# To do:
Your answer should consist of each line from the data below that contains "Repl".

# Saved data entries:
++++

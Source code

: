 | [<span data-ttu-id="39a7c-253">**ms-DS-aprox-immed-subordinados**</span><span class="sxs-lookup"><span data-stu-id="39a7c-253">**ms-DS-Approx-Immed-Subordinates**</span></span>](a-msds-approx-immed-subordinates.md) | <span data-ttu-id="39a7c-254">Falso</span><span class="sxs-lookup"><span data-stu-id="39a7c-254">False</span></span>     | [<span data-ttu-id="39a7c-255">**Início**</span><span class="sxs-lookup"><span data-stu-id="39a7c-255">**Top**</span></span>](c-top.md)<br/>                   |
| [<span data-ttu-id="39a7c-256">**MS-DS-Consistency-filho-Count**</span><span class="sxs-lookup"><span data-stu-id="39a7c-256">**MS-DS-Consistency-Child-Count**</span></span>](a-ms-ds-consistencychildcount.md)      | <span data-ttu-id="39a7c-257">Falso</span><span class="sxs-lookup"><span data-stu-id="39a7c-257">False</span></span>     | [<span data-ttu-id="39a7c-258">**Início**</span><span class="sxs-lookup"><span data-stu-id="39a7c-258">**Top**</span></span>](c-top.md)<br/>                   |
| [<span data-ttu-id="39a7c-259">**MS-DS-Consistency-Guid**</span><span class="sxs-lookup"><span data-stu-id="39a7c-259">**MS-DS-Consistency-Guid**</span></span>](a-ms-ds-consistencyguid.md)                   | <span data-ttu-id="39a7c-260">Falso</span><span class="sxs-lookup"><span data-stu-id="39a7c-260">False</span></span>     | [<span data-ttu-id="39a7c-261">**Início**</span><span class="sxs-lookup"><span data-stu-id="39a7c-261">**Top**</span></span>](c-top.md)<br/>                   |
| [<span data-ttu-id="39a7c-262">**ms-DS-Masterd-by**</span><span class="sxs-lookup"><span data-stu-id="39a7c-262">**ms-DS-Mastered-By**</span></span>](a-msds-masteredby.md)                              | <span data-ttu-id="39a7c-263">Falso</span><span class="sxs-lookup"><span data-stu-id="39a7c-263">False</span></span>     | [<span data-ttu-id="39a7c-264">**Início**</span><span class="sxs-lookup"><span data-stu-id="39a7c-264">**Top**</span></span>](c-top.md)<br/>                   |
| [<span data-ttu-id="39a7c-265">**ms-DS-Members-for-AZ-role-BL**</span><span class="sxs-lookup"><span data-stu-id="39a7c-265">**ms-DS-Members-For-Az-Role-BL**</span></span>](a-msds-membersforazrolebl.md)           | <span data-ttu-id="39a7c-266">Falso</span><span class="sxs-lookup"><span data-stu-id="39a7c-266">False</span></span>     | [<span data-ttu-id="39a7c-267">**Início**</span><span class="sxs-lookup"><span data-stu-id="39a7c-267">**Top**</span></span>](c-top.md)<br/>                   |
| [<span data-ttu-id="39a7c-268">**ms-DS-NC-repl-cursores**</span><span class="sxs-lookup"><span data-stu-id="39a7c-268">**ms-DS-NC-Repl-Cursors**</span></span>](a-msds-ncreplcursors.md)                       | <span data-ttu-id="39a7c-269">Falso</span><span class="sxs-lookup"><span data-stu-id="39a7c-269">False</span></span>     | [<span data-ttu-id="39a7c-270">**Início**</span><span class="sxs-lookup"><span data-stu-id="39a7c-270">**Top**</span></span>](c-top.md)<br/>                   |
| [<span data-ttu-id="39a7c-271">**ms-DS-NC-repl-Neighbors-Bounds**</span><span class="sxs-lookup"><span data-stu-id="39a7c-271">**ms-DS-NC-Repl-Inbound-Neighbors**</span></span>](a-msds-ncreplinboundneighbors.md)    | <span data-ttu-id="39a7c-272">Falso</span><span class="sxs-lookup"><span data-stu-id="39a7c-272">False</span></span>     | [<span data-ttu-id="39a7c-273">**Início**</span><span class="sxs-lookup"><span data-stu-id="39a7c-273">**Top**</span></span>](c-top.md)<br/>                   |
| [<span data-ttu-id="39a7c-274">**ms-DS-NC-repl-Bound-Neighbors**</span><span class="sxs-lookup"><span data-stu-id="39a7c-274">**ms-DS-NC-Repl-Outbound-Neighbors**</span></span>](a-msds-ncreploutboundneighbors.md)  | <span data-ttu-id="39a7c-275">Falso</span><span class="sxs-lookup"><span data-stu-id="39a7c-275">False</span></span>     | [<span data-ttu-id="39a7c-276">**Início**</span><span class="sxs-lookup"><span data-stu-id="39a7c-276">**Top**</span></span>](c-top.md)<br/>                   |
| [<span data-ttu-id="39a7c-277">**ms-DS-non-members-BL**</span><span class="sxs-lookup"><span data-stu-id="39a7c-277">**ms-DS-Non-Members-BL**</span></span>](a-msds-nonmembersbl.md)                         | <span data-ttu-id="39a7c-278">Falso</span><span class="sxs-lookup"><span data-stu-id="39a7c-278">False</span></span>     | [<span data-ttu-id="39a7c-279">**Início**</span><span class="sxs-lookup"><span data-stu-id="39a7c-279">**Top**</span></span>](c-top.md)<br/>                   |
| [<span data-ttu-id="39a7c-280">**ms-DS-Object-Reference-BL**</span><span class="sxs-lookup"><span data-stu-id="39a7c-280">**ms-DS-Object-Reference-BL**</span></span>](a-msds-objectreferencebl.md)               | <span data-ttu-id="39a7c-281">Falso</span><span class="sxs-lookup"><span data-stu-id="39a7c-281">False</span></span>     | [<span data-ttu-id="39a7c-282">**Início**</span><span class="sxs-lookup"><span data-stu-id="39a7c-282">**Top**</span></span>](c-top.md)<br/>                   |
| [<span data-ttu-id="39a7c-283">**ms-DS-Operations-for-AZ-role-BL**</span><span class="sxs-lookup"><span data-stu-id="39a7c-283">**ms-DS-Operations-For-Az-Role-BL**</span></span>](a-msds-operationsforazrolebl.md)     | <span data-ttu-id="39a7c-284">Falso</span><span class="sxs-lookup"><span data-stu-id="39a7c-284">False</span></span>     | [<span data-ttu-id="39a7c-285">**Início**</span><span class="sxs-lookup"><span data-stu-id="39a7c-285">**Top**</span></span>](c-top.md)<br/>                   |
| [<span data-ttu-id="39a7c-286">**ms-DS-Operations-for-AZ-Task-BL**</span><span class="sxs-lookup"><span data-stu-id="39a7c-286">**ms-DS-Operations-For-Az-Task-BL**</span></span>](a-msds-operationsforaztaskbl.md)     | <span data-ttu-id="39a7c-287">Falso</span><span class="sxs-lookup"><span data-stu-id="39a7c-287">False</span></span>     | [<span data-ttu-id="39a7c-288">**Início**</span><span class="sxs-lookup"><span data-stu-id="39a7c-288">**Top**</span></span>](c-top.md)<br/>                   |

++++

# Response to the task:
| [<span data-ttu-id="39a7c-268">**ms-DS-NC-repl-cursores**</span><span class="sxs-lookup"><span data-stu-id="39a7c-268">**ms-DS-NC-Repl-Cursors**</span></span>](a-msds-ncreplcursors.md)                       | <span data-ttu-id="39a7c-269">Falso</span><span class="sxs-lookup"><span data-stu-id="39a7c-269">False</span></span>     | [<span data-ttu-id="39a7c-270">**Início**</span><span class="sxs-lookup"><span data-stu-id="39a7c-270">**Top**</span></span>](c-top.md)<br/>                   |
| [<span data-ttu-id="39a7c-271">**ms-DS-NC-repl-Neighbors-Bounds**</span><span class="sxs-lookup"><span data-stu-id="39a7c-271">**ms-DS-NC-Repl-Inbound-Neighbors**</span></span>](a-msds-ncreplinboundneighbors.md)    | <span data-ttu-id="39a7c-272">Falso</span><span class="sxs-lookup"><span data-stu-id="39a7c-272">False</span></span>     | [<span data-ttu-id="39a7c-273">**Início**</span><span class="sxs-lookup"><span data-stu-id="39a7c-273">**Top**</span></span>](c-top.md)<br/>                   |
| [<span data-ttu-id="39a7c-274">**ms-DS-NC-repl-Bound-Neighbors**</span><span class="sxs-lookup"><span data-stu-id="39a7c-274">**ms-DS-NC-Repl-Outbound-Neighbors**</span></span>](a-msds-ncreploutboundneighbors.md)  | <span data-ttu-id="39a7c-275">Falso</span><span class="sxs-lookup"><span data-stu-id="39a7c-275">False</span></span>     | [<span data-ttu-id="39a7c-276">**Início**</span><span class="sxs-lookup"><span data-stu-id="39a7c-276">**Top**</span></span>](c-top.md)<br/>                   |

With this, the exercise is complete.